===== DATA
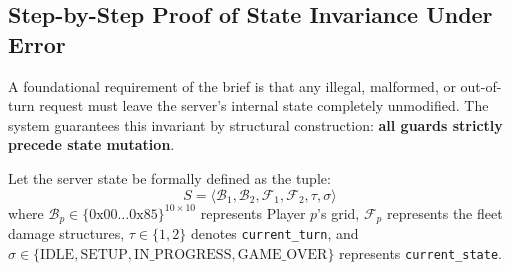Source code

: \subsection{Step-by-Step Proof of State Invariance Under Error}
A foundational requirement of the brief is that any illegal, malformed, or out-of-turn request must leave the server's internal state completely unmodified. The system guarantees this invariant by structural construction: \textbf{all guards strictly precede state mutation}. 

Let the server state be formally defined as the tuple:
\begin{equation}
S = \langle \mathcal{B}_1, \mathcal{B}_2, \mathcal{F}_1, \mathcal{F}_2, \tau, \sigma \rangle
\end{equation}
where $\mathcal{B}_p \in \{0\text{x}00\ldots0\text{x}85\}^{10 \times 10}$ represents Player $p$'s grid, $\mathcal{F}_p$ represents the fleet damage structures, $\tau \in \{1, 2\}$ denotes \texttt{current\_turn}, and $\sigma \in \{\text{IDLE}, \text{SETUP}, \text{IN\_PROGRESS}, \text{GAME\_OVER}\}$ represents \texttt{current\_state}.

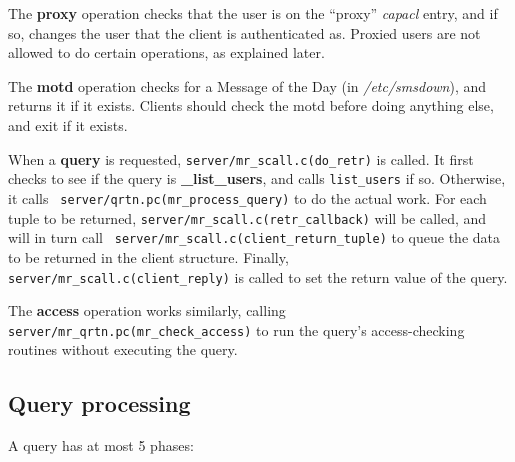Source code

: The {\bf proxy} operation checks that the user is on the ``proxy''
{\it capacl\/} entry, and if so, changes the user that the client is
authenticated as. Proxied users are not allowed to do certain
operations, as explained later.

The {\bf motd} operation checks for a Message of the Day (in {\it
/etc/smsdown\/}), and returns it if it exists. Clients should check
the motd before doing anything else, and exit if it exists.

When a {\bf query} is requested, {\tt server/mr\_scall.c(do\_retr)} is
called. It first checks to see if the query is {\bf \_list\_users},
and calls {\tt list\_users} if so. Otherwise, it calls {\tt
server/qrtn.pc(mr\_process\_query)} to do the actual work. For each
tuple to be returned, {\tt server/mr\_scall.c(retr\_callback)} will be
called, and will in turn call {\tt
server/mr\_scall.c(client\_return\_tuple)} to queue the data to be
returned in the client structure. Finally, {\tt
server/mr\_scall.c(client\_reply)} is called to set the return value
of the query.

The {\bf access} operation works similarly, calling {\tt
server/mr\_qrtn.pc(mr\_check\_access)} to run the query's
access-checking routines without executing the query.

\subsection{Query processing}

A query has at most 5 phases:

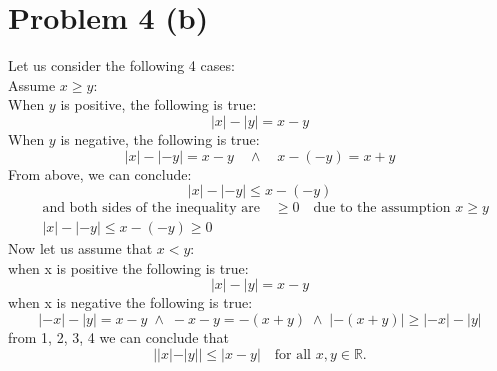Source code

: \documentclass{article}
\begin{document}
\section*{Problem 4 (b)}
Let us consider the following 4 cases: \\
Assume \(x \geq y\):\\
When \(y\) is positive, the following is true:
\[
|x| - |y| = x - y \tag{1}
\]
When \(y\) is negative, the following is true:
\[
|x| - |-y| = x - y \quad \land \quad x - (-y) = x + y
\]
From above, we can conclude:
\[
|x| - |-y| \leq x - (-y)
\]
\begin{align}
&\text{and both sides of the inequality are} \quad \geq 0 \quad \text{due to the assumption } x \geq y \tag{2} \\
&|x| - |-y| \leq x - (-y) \geq 0 \tag{2}
\end{align}
Now let us assume that \(x < y\):\\
when x is positive the following is true:\\
\[
|x| - |y| = x - y \tag{3}
\]
when x is negative the following is true:\\
\[
   |-x| - |y| = x - y \; \land \; -x-y = -(x+y) \; \land \; |-(x+y)| \geq |-x| - |y| \tag{4}
\]
from 1, 2, 3, 4 we can conclude that 
\[
||x| - |y|| \leq |x - y| \quad \text{for all } x, y \in \mathbb{R}.
\] 
\end{document}
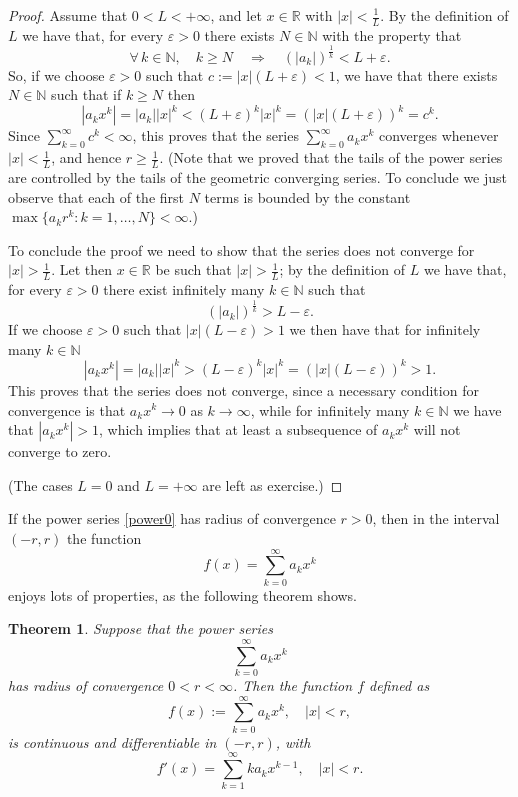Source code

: \documentclass[a4paper,reqno]{amsart}
\numberwithin{equation}{section}
\newtheorem{theorem}[definition]{Theorem}
\def\N{\mathbb{N}}
\def\R{\mathbb{R}}
\begin{document}
\begin{proof}
Assume that $0<L<+\infty$, and let $x\in \R$ with $|x|<\frac1L$. By the definition of $L$ we have that, for every $\varepsilon>0$ there exists $N\in \N$ with the property that
$$
\forall\, k\in \N, \quad  k\geq N \quad \Rightarrow \quad (|a_k|)^{\frac1k} < L+\varepsilon.
$$
So, if we choose $\varepsilon>0$ such that $c:=|x|(L+\varepsilon)<1$, we have that there exists $N\in \N$ such that if $k\geq N$ then
$$
|a_k x^k| = |a_k| |x|^k < (L+\varepsilon)^k |x|^k = (|x|(L+\varepsilon))^k = c^k.
$$
Since $\sum_{k=0}^\infty c^k <\infty$, this proves that the series $\sum_{k=0}^\infty a_k x^k$ converges whenever $|x|< \frac1L$, and hence $r\geq \frac1L$. (Note that we proved that the tails of the power series are controlled by the tails of the
geometric converging series. To conclude we just observe that each of the first $N$ terms is bounded by the constant $\max\{a_k r^k: k=1, \dots, N\} <\infty$.)

To conclude the proof we need to show that the series does not converge for $|x|>\frac1L$. Let then $x\in \R$ be such that $|x|>\frac1L$; by the definition of $L$ we have that, for every $\varepsilon>0$
there exist infinitely many $k\in \N$ such that
$$
(|a_k|)^{\frac1k} > L-\varepsilon.
$$
If we choose $\varepsilon>0$ such that $|x|(L-\varepsilon)> 1$ we then have that for infinitely many $k\in \N$
$$
|a_k x^k| = |a_k| |x|^k > (L-\varepsilon)^k |x|^k = (|x|(L -\varepsilon))^k >1.
$$
This proves that the series does not converge, since a necessary condition for convergence is that $a_k x^k \to 0$ as $k\to \infty$, while for infinitely many $k\in \N$ we have that  $|a_k x^k|>1$, which implies that at least a subsequence of $a_k x^k$ will not converge to zero.
\smallskip

(The cases $L=0$ and $L=+\infty$ are left as exercise.)
\end{proof}

\bigskip

If the power series \eqref{power0} has radius of convergence $r>0$, then in the interval $(-r,r)$ the function
$$
f(x) = \sum_{k=0}^\infty a_k x^k
$$
enjoys lots of properties, as the following theorem shows.



\begin{theorem}\label{power:deriv}
Suppose that the power series
\begin{equation}\label{l:ps}
\sum_{k=0}^\infty a_k x^k
\end{equation}
has radius of convergence $0<r<\infty$. Then the function $f$ defined as
$$
f(x):=\sum_{k=0}^\infty a_k x^k, \quad |x|<r,
$$
is continuous and differentiable in $(-r,r)$, with
$$
f'(x) = \sum_{k=1}^\infty k a_k x^{k-1}, \quad |x|<r.
$$
\end{theorem}
\end{document}
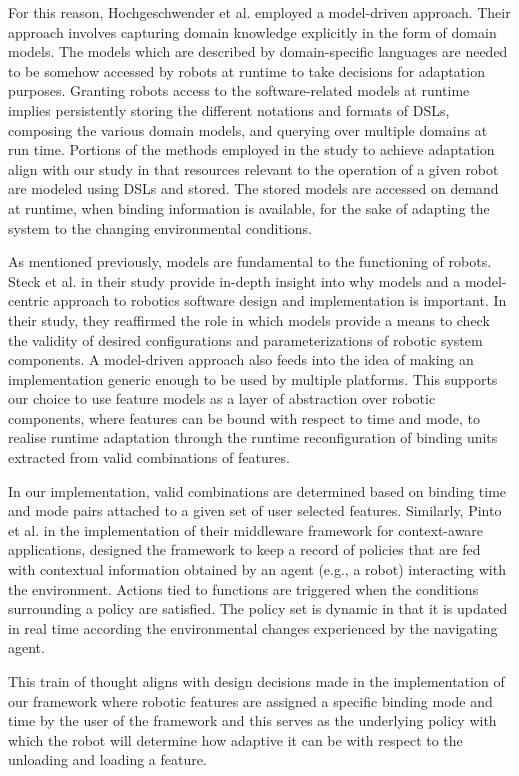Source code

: \documentclass[conference]{IEEEtran}
\begin{document}
For this reason, Hochgeschwender et al. \cite{graph-mde} employed a model-driven approach. Their approach involves capturing domain knowledge explicitly in the form of domain models. The models which are described by domain-specific languages are needed to be somehow accessed by robots at runtime to take decisions for adaptation purposes. Granting robots access to the software-related models at runtime implies persistently storing the different notations and formats of DSLs, composing the various domain models, and querying over multiple domains at run time. Portions of the methods employed in the study to achieve adaptation align with our study in that resources relevant to the operation of a given robot are modeled using DSLs and stored. The stored models are accessed on demand at runtime, when binding information is available, for the sake of adapting the system to the changing environmental conditions.

As mentioned previously, models are fundamental to the functioning of robots. Steck et al. \cite{model-centric} in their study provide in-depth insight into why models and a model-centric approach to robotics software design and implementation is important.
In their study, they reaffirmed the role in which models provide a means to check the validity of desired configurations and parameterizations of robotic system components. A model-driven approach also feeds into the idea of making an implementation generic enough to be used by multiple platforms. This supports our choice to use feature models as a layer of abstraction over robotic components, where features can be bound with respect to time and mode, to realise runtime adaptation through the runtime reconfiguration of binding units extracted from valid combinations of features.

 In our implementation, valid combinations are determined based on binding time and mode pairs attached to a given set of user selected features. Similarly, Pinto et al. \cite{cont-aware} in the implementation of their middleware framework for context-aware applications, designed the framework to keep a record of policies that are fed with contextual information obtained by an agent (e.g., a robot) interacting with the environment. Actions tied to functions are triggered when the conditions surrounding a policy are satisfied. The policy set is dynamic in that it is updated in real time according the environmental changes experienced by the navigating agent.
 
 This train of thought aligns with design decisions made in the implementation of our framework where robotic features are assigned a specific binding mode and time by the user of the framework and this serves as the underlying policy with which the robot will determine how adaptive it can be with respect to the unloading and loading a feature.
 
\end{document}
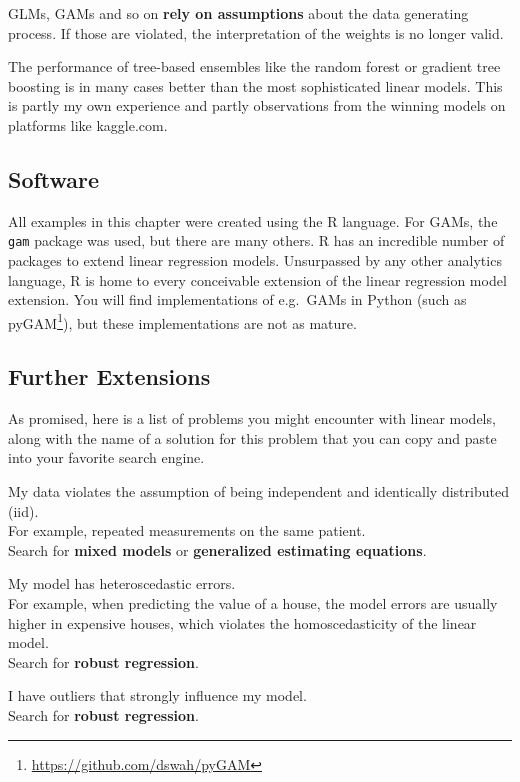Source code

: \documentclass[
  12pt,
]{krantz}
\renewcommand{\href}[2]{#2\footnote{\url{#1}}}
\begin{document}
GLMs, GAMs and so on \textbf{rely on assumptions} about the data generating process.
If those are violated, the interpretation of the weights is no longer valid.

The performance of tree-based ensembles like the random forest or gradient tree boosting is in many cases better than the most sophisticated linear models.
This is partly my own experience and partly observations from the winning models on platforms like kaggle.com.

\hypertarget{software-1}{%
\subsection{Software}\label{software-1}}

All examples in this chapter were created using the R language.
For GAMs, the \texttt{gam} package was used, but there are many others.
R has an incredible number of packages to extend linear regression models.
Unsurpassed by any other analytics language, R is home to every conceivable extension of the linear regression model extension.
You will find implementations of e.g.~GAMs in Python (such as \href{https://github.com/dswah/pyGAM}{pyGAM}), but these implementations are not as mature.

\hypertarget{more-lm-extension}{%
\subsection{Further Extensions}\label{more-lm-extension}}

As promised, here is a list of problems you might encounter with linear models, along with the name of a solution for this problem that you can copy and paste into your favorite search engine.

My data violates the assumption of being independent and identically distributed (iid).\\
For example, repeated measurements on the same patient.\\
Search for \textbf{mixed models} or \textbf{generalized estimating equations}.

My model has heteroscedastic errors.\\
For example, when predicting the value of a house, the model errors are usually higher in expensive houses, which violates the homoscedasticity of the linear model.\\
Search for \textbf{robust regression}.

I have outliers that strongly influence my model.\\
Search for \textbf{robust regression}.
\end{document}

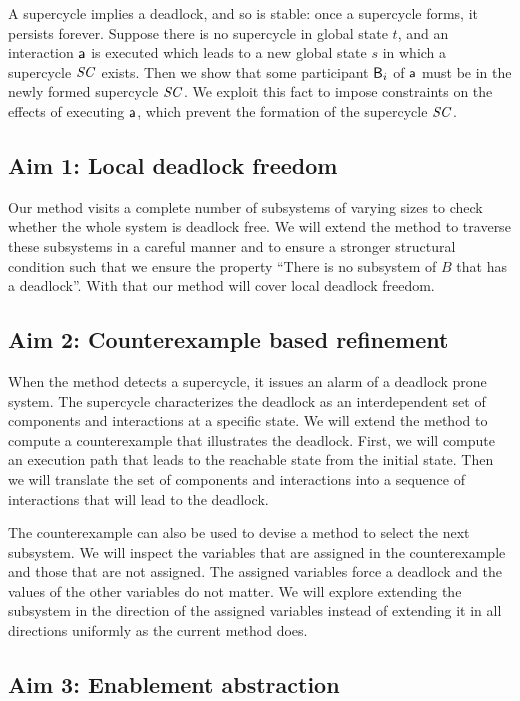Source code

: A supercycle implies a deadlock, and so is stable: once a supercycle forms, it persists forever.
Suppose there is no supercycle in global state $t$, and an interaction $\mathsf{a}$ is executed which leads to a new global state $s$ in which a supercycle $\mathit{SC}$
exists. 
Then we show that some participant $\mathsf{B}_i$ of $\mathsf{a}$ must be in the newly formed supercycle $\mathit{SC}$. 
We exploit this fact to impose constraints on the effects of executing $\mathsf{a}$, which prevent the formation of the supercycle $\mathit{SC}$.

\subsection{Aim 1: Local deadlock freedom} 

Our method visits a complete number of 
subsystems of varying sizes to check whether
the whole system is deadlock free. 
We will extend the method to traverse these subsystems
in a careful manner and to ensure a stronger structural 
condition such that we ensure the property 
``There is no subsystem of $B$ that has a deadlock''. 
With that our method will cover local deadlock freedom. 

\subsection{Aim 2: Counterexample based refinement} 

When the method detects a supercycle, it issues an alarm of a 
deadlock prone system. 
The supercycle characterizes the deadlock as an interdependent 
set of components and interactions
at a specific state. 
We will extend the method to compute a counterexample
that illustrates the deadlock. 
First, we will compute an execution path that leads 
to the reachable state from the initial state. 
Then we will translate the set of components and interactions
into a sequence of interactions that will lead to the deadlock. 

The counterexample can also be used to devise a method to
select the next subsystem. 
We will inspect the variables that are assigned
in the counterexample and those that are not assigned. 
The assigned variables force a deadlock and the values of the
other variables do not matter. 
We will explore extending the subsystem in the direction of 
the assigned 
variables instead of extending it in all directions uniformly 
as the current method does. 

\subsection{Aim 3: Enablement abstraction } 

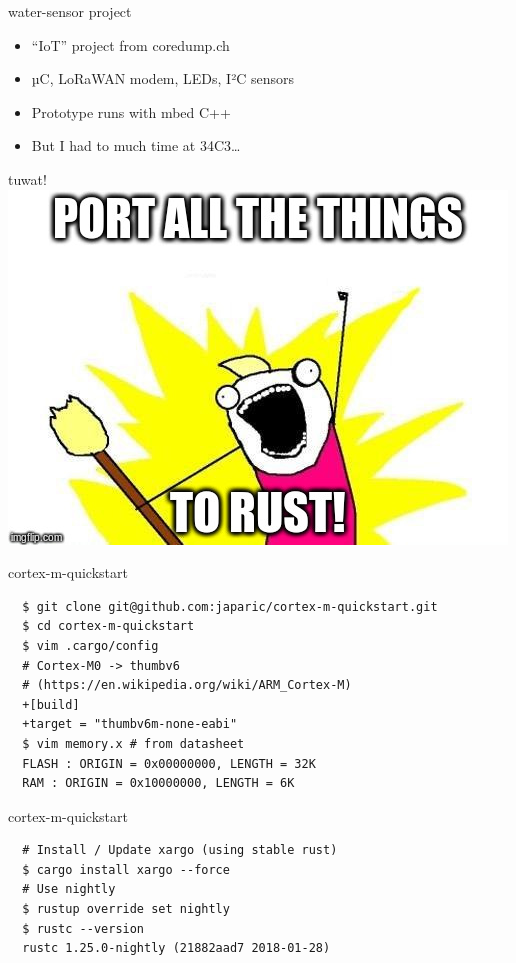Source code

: \documentclass[aspectratio=1610,14pt,t]{beamer}
\begin{document}
\begin{frame}[c]{water-sensor project}
  \begin{itemize}
    \item ``IoT'' project from coredump.ch
    \item µC, LoRaWAN modem, LEDs, I²C sensors
    \item Prototype runs with mbed C++
    \item<2-> But I had to much time at 34C3\ldots
  \end{itemize}
\end{frame}

\begin{frame}[c]{tuwat!}
  \centering
  \includegraphics[width=.8\textwidth]{img/port-all-the-things.jpg}
\end{frame}

\begin{frame}[c,fragile]{cortex-m-quickstart}
  \begin{verbatim}
  $ git clone git@github.com:japaric/cortex-m-quickstart.git
  $ cd cortex-m-quickstart
  $ vim .cargo/config
  # Cortex-M0 -> thumbv6
  # (https://en.wikipedia.org/wiki/ARM_Cortex-M)
  +[build]
  +target = "thumbv6m-none-eabi"
  $ vim memory.x # from datasheet
  FLASH : ORIGIN = 0x00000000, LENGTH = 32K
  RAM : ORIGIN = 0x10000000, LENGTH = 6K
  \end{verbatim}
\end{frame}

\begin{frame}[c,fragile]{cortex-m-quickstart}
  \begin{verbatim}
  # Install / Update xargo (using stable rust)
  $ cargo install xargo --force
  # Use nightly
  $ rustup override set nightly
  $ rustc --version
  rustc 1.25.0-nightly (21882aad7 2018-01-28)
  \end{verbatim}
\end{frame}
\end{document}
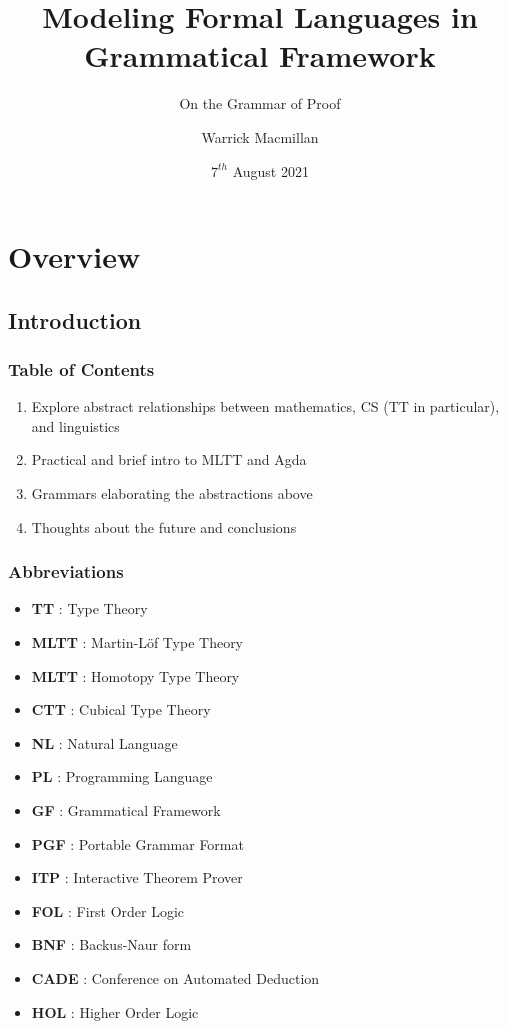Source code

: \documentclass[10pt]{beamer}
\title{Modeling Formal Languages in Grammatical Framework}
\subtitle{On the Grammar of Proof}
\author{Warrick Macmillan}
\date{$7^{th}$ August 2021}
\begin{document}
\begin{frame}
  \titlepage
\end{frame}



\section{Overview}

\subsection{Introduction}


\begin{frame}
\frametitle{Table of Contents}

\begin{enumerate}

\item Explore abstract relationships between mathematics, CS (TT in
  particular), and linguistics
\item Practical and brief intro to MLTT and Agda
\item Grammars elaborating the abstractions above
\item Thoughts about the future and conclusions
\end{enumerate}
\end{frame}

\begin{frame}
\frametitle{Abbreviations}
\begin{itemize}
\item \textbf{TT} : Type Theory
\item \textbf{MLTT} : Martin-Löf Type Theory
\item \textbf{MLTT} : Homotopy Type Theory
\item \textbf{CTT} : Cubical Type Theory
\item \textbf{NL} : Natural Language
\item \textbf{PL} : Programming Language
\item \textbf{GF} : Grammatical Framework
\item \textbf{PGF} : Portable Grammar Format
\item \textbf{ITP} : Interactive Theorem Prover
\item \textbf{FOL} : First Order Logic
\item \textbf{BNF} : Backus-Naur form
\item \textbf{CADE} : Conference on Automated Deduction
\item \textbf{HOL} : Higher Order Logic
\end{itemize}
\end{frame}
\end{document}
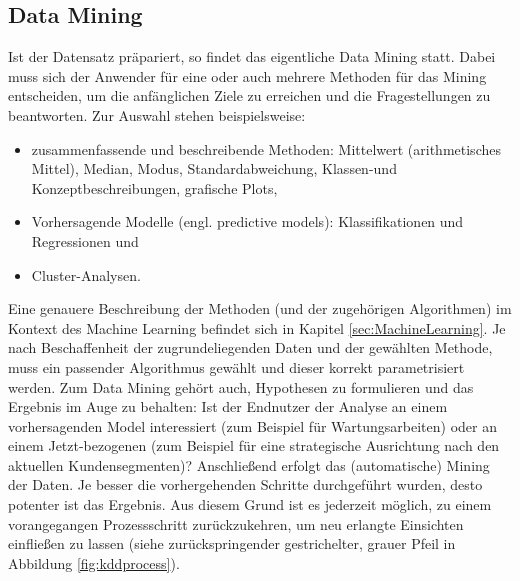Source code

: \subsection{Data Mining}\label{subsubsec:DataMining}
Ist der Datensatz präpariert, so findet das eigentliche Data Mining statt. Dabei muss sich der Anwender für eine oder auch mehrere Methoden für das Mining entscheiden, um die anfänglichen Ziele zu erreichen und die Fragestellungen zu beantworten. Zur Auswahl stehen beispielsweise:
\begin{itemize}
\item zusammenfassende und beschreibende Methoden: Mittelwert (arithmetisches Mittel), Median, Modus, Standardabweichung, Klassen-und Konzeptbeschreibungen, grafische Plots,
\item Vorhersagende Modelle (engl. predictive models): Klassifikationen und Regressionen und
\item Cluster-Analysen.
\end{itemize}
Eine genauere Beschreibung der Methoden (und der zugehörigen Algorithmen) im Kontext des Machine Learning befindet sich in Kapitel \ref{sec:MachineLearning}. Je nach Beschaffenheit der zugrundeliegenden Daten und der gewählten Methode, muss ein passender Algorithmus gewählt und dieser korrekt parametrisiert werden. Zum Data Mining gehört auch, Hypothesen zu formulieren und das Ergebnis im Auge zu behalten: Ist der Endnutzer der Analyse an einem vorhersagenden Model interessiert (zum Beispiel für Wartungsarbeiten) oder an einem Jetzt-bezogenen (zum Beispiel für eine strategische Ausrichtung nach den aktuellen Kundensegmenten)?\newline
Anschließend erfolgt das (automatische) Mining der Daten. Je besser die vorhergehenden Schritte durchgeführt wurden, desto potenter ist das Ergebnis.\citep[S.~42]{fayyad_data_1996} Aus diesem Grund ist es jederzeit möglich, zu einem vorangegangen Prozessschritt zurückzukehren, um neu erlangte Einsichten einfließen zu lassen (siehe zurückspringender gestrichelter, grauer Pfeil in Abbildung \ref{fig:kddprocess}).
==========
### EXERCISE
Please transcribe, word for word, every line from the first line of the records above through the line containing "Proof of State", and leave out any pictures.

### FINISHED TASK
Source code

: \subsection{Step-by-Step Proof of State Invariance Under Error}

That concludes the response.